*** DATA UNDER STUDY

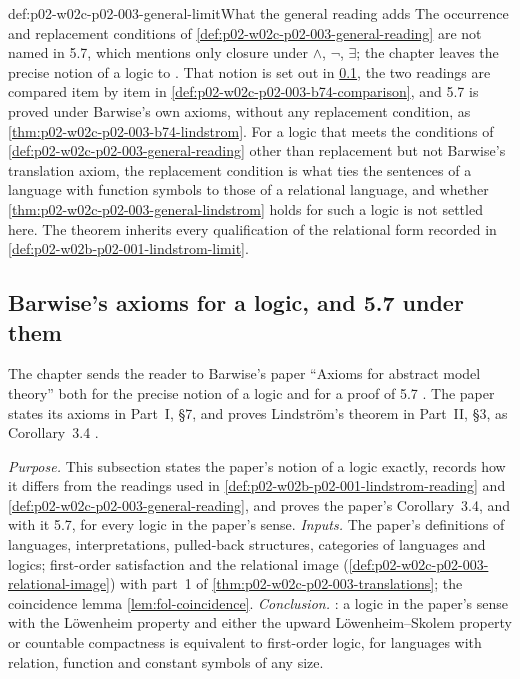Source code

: \begin{hbwarning}{def:p02-w02c-p02-003-general-limit}{What the general reading adds}
The occurrence and replacement conditions of
\cref{def:p02-w02c-p02-003-general-reading} are not named in 5.7, which
mentions only closure under \(\land\), \(\neg\), \(\exists\); the chapter
leaves the precise notion of a logic to \cite{Barwise1974Axioms}.  That
notion is set out in \cref{sec:p02-w02c-p02-003-b74}, the two readings are
compared item by item in \cref{def:p02-w02c-p02-003-b74-comparison}, and
5.7 is proved under Barwise's own axioms, without any replacement
condition, as \cref{thm:p02-w02c-p02-003-b74-lindstrom}.  For a logic that
meets the conditions of \cref{def:p02-w02c-p02-003-general-reading} other
than replacement but not Barwise's translation axiom, the replacement
condition is what ties the sentences of a language with function symbols to
those of a relational language, and whether
\cref{thm:p02-w02c-p02-003-general-lindstrom} holds for such a logic is not
settled here.  The theorem inherits every qualification of the relational
form recorded in \cref{def:p02-w02b-p02-001-lindstrom-limit}.
\end{hbwarning}

\subsection{Barwise's axioms for a logic, and 5.7 under them}
\label{sec:p02-w02c-p02-003-b74}

The chapter sends the reader to Barwise's paper ``Axioms for abstract
model theory'' both for the precise notion of a logic and for a proof of
5.7 \cite[ch.~A.1, \S5, 5.6--5.7, p.~45]{Barwise1977FirstOrder}.  The
paper states its axioms in Part~I, \S7, and proves Lindstr\"om's theorem in
Part~II, \S3, as Corollary~3.4 \cite[Part~II, \S3, 3.4,
p.~259]{Barwise1974Axioms}.

\emph{Purpose.}  This subsection states the paper's notion of a logic
exactly, records how it differs from the readings used in
\cref{def:p02-w02b-p02-001-lindstrom-reading} and
\cref{def:p02-w02c-p02-003-general-reading}, and proves the paper's
Corollary~3.4, and with it 5.7, for every logic in the paper's sense.
\emph{Inputs.}  The paper's definitions of languages, interpretations,
pulled-back structures, categories of languages and logics; first-order
satisfaction and the relational image
(\cref{def:p02-w02c-p02-003-relational-image}) with part~1 of
\cref{thm:p02-w02c-p02-003-translations}; the coincidence lemma
\cref{lem:fol-coincidence}.  \emph{Conclusion.}
: a logic in the paper's sense
with the L\"owenheim property and either the upward L\"owenheim--Skolem
property or countable compactness is equivalent to first-order logic, for
languages with relation, function and constant symbols of any size.

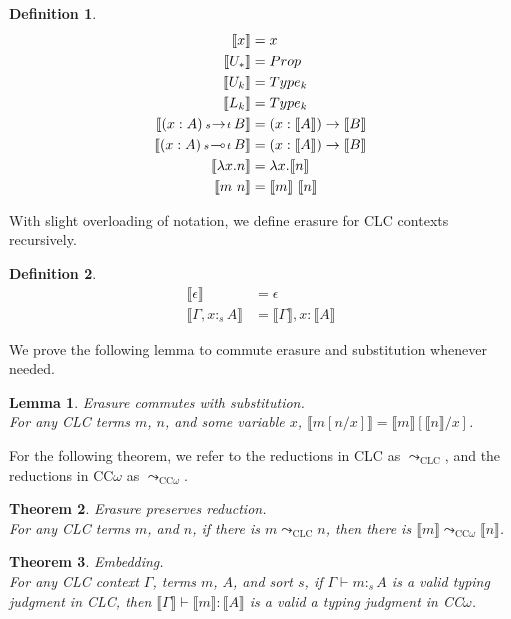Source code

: \documentclass{article}
\newtheorem{theorem}{Theorem}[section]
\newtheorem{lemma}[theorem]{Lemma}
\theoremstyle{definition}
\newtheorem{definition}{Definition}[section]
\newcommand{\stype}[1]{:_#1}
\newcommand{\pstep}{\leadsto}
\newcommand{\arw}[2]
{\hspace*{0.2em}{\scriptstyle #1}\hspace*{-0.2em}
\rightarrow
\hspace*{-0.2em}{\scriptstyle #2}\hspace*{0.2em}}
\newcommand{\lrw}[2]
{\hspace*{0.2em}{\scriptstyle #1}\hspace*{-0.2em}
\multimap
\hspace*{-0.2em}{\scriptstyle #2}\hspace*{0.2em}}
\newcommand{\erase}[1]{\llbracket #1 \rrbracket}
\begin{document}
  \begin{definition}
    \begin{align*}
      \erase{x} &= x \\
      \erase{U_*} &= Prop \\
      \erase{U_k} &= Type_k \\
      \erase{L_k} &= Type_k \\
      \erase{(x : A) \arw{s}{t} B} &= (x : \erase{A}) \rightarrow \erase{B} \\
      \erase{(x : A) \lrw{s}{t} B} &= (x : \erase{A}) \rightarrow \erase{B} \\
      \erase{\lambda x.n} &= \lambda x.\erase{n} \\
      \erase{m\ n} &= \erase{m}\ \erase{n}
    \end{align*}
  \end{definition}

  With slight overloading of notation, we define erasure for CLC contexts recursively.

  \begin{definition}
    \begin{align*}
      \erase{\epsilon} &= \epsilon \\
      \erase{\Gamma, x \stype{s} A} &= \erase{\Gamma}, x : \erase{A}
    \end{align*}
  \end{definition}

  We prove the following lemma to commute erasure and substitution whenever needed.
  \begin{lemma} Erasure commutes with substitution. \\ 
    For any CLC terms $m$, $n$, and some variable $x$, $\erase{m[n/x]} = \erase{m}[\erase{n}/x]$. 
  \end{lemma}

  For the following theorem, we refer to the reductions in CLC as $\pstep_{\scriptscriptstyle \text{CLC}}$, and the reductions in CC$\omega$ as $\pstep_{\scriptscriptstyle \text{CC$\omega$}}$.
  \begin{theorem} \label{preserve} Erasure preserves reduction. \\
    For any CLC terms $m$, and $n$, if there is $m \pstep_{\scriptscriptstyle \text{CLC}} n$, then there is $\erase{m} \pstep_{\scriptscriptstyle \text{CC$\omega$}} \erase{n}$.
  \end{theorem}

  \begin{theorem} \label{embedding} Embedding. \\
    For any CLC context $\Gamma$, terms $m$, $A$, and sort $s$, if $\Gamma \vdash m \stype{s} A$ is a valid typing judgment in CLC, then $\erase{\Gamma} \vdash \erase{m} : \erase{A}$ is a valid a typing judgment in CC$\omega$.
  \end{theorem}
\end{document}
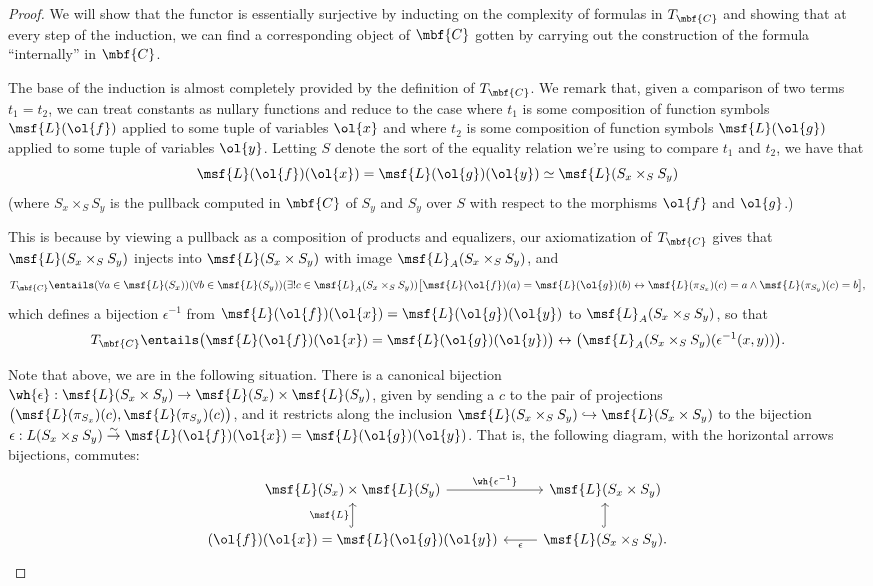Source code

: \documentclass[11pt]{article}
\begin{document}
  \begin{proof}
    We will show that the functor is essentially surjective by inducting on the complexity of formulas in $T_{\mbf{C}}$ and showing that at every step of the induction, we can find a corresponding object of $\mbf{C}$ gotten by carrying out the construction of the formula ``internally'' in $\mbf{C}$.

    The base of the induction is almost completely provided by the definition of $T_{\mbf{C}}$. We remark that, given a comparison of two terms $t_1 = t_2$, we can treat constants as nullary functions and reduce to the case where $t_1$ is some composition of function symbols $\msf{L}(\ol{f})$ applied to some tuple of variables $\ol{x}$ and where $t_2$ is some composition of function symbols $\msf{L}(\ol{g})$ applied to some tuple of variables $\ol{y}$. Letting $S$ denote the sort of the equality relation we're using to compare $t_1$ and $t_2$, we have that $$\msf{L}(\ol{f})(\ol{x}) = \msf{L}(\ol{g})(\ol{y}) \simeq \msf{L}(S_x \times_S S_y)$$ (where $S_x \times_S S_y$ is the pullback computed in $\mbf{C}$ of $S_y$ and $S_y$ over $S$ with respect to the morphisms $\ol{f}$ and $\ol{g}$.)

    This is because by viewing a pullback as a composition of products and equalizers, our axiomatization of $T_{\mbf{C}}$ gives that $\msf{L}(S_x \times_S S_y)$ injects into $\msf{L}(S_x \times S_y)$ with image $\msf{L}_A(S_x \times_S S_y)$, and
    $$
T_{\mbf{C}} \entails (\forall a \in \msf{L}(S_x)) (\forall b \in \msf{L}(S_y)) (\exists! c \in \msf{L}_A(S_x \times_S S_y)) \bigl[\msf{L}(\ol{f})(a) = \msf{L}(\ol{g})(b)\leftrightarrow \msf{L}(\pi_{S_x})(c) = a \land \msf{L}(\pi_{S_y})(c) = b \bigr],
$$
which defines a bijection $\epsilon^{-1}$ from $\msf{L}(\ol{f})(\ol{x}) =\msf{L}(\ol{g})(\ol{y})$ to $\msf{L}_A(S_x \times_S S_y)$, so that
$$
T_{\mbf{C}} \entails \bigl(\msf{L}(\ol{f})(\ol{x}) = \msf{L}(\ol{g})(\ol{y})\bigr) \leftrightarrow \bigl(\msf{L}_A(S_x \times_S S_y)(\epsilon^{-1}(x,y))\bigr).
$$

Note that above, we are in the following situation. There is a canonical bijection $\wh{\epsilon} : \msf{L}(S_x \times S_y) \to \msf{L}(S_x) \times \msf{L}(S_y)$, given by sending a $c$ to the pair of projections $\bigl(\msf{L}(\pi_{S_x})(c), \msf{L}(\pi_{S_y})(c)\bigr)$, and it restricts along the inclusion $\msf{L}(S_x \times_S S_y) \hookrightarrow \msf{L}(S_x \times S_y)$ to the bijection $\epsilon : L(S_x \times_S S_y) \overset{\sim}{\to} \msf{L}(\ol{f})(\ol{x}) = \msf{L}(\ol{g})(\ol{y})$. That is, the following diagram, with the horizontal arrows bijections, commutes:
$$
\begin{tikzcd}[ampersand replacement = \&]
\msf{L}(S_x) \times \msf{L}(S_y) \arrow{r}{\wh{\epsilon^{-1}}}  \& \msf{L}(S_x \times S_y)  \\
 \arrow[hook]{u} \msf{L}(\ol{f})(\ol{x}) = \msf{L}(\ol{g})(\ol{y})   \& \msf{L}(S_x \times_S S_y) \arrow{l}{\epsilon} \arrow[hook]{u}.
\end{tikzcd}
$$


\end{proof}
\end{document}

******

ACTIVITY:
Repeat exactly the lines from the first line of the records above through the line containing "notion is set", leaving out the pictures.

SOLUTION:
Source code

: \begin{hbwarning}{def:p02-w02c-p02-003-general-limit}{What the general reading adds}
The occurrence and replacement conditions of
\cref{def:p02-w02c-p02-003-general-reading} are not named in 5.7, which
mentions only closure under \(\land\), \(\neg\), \(\exists\); the chapter
leaves the precise notion of a logic to \cite{Barwise1974Axioms}.  That
notion is set out in \cref{sec:p02-w02c-p02-003-b74}, the two readings are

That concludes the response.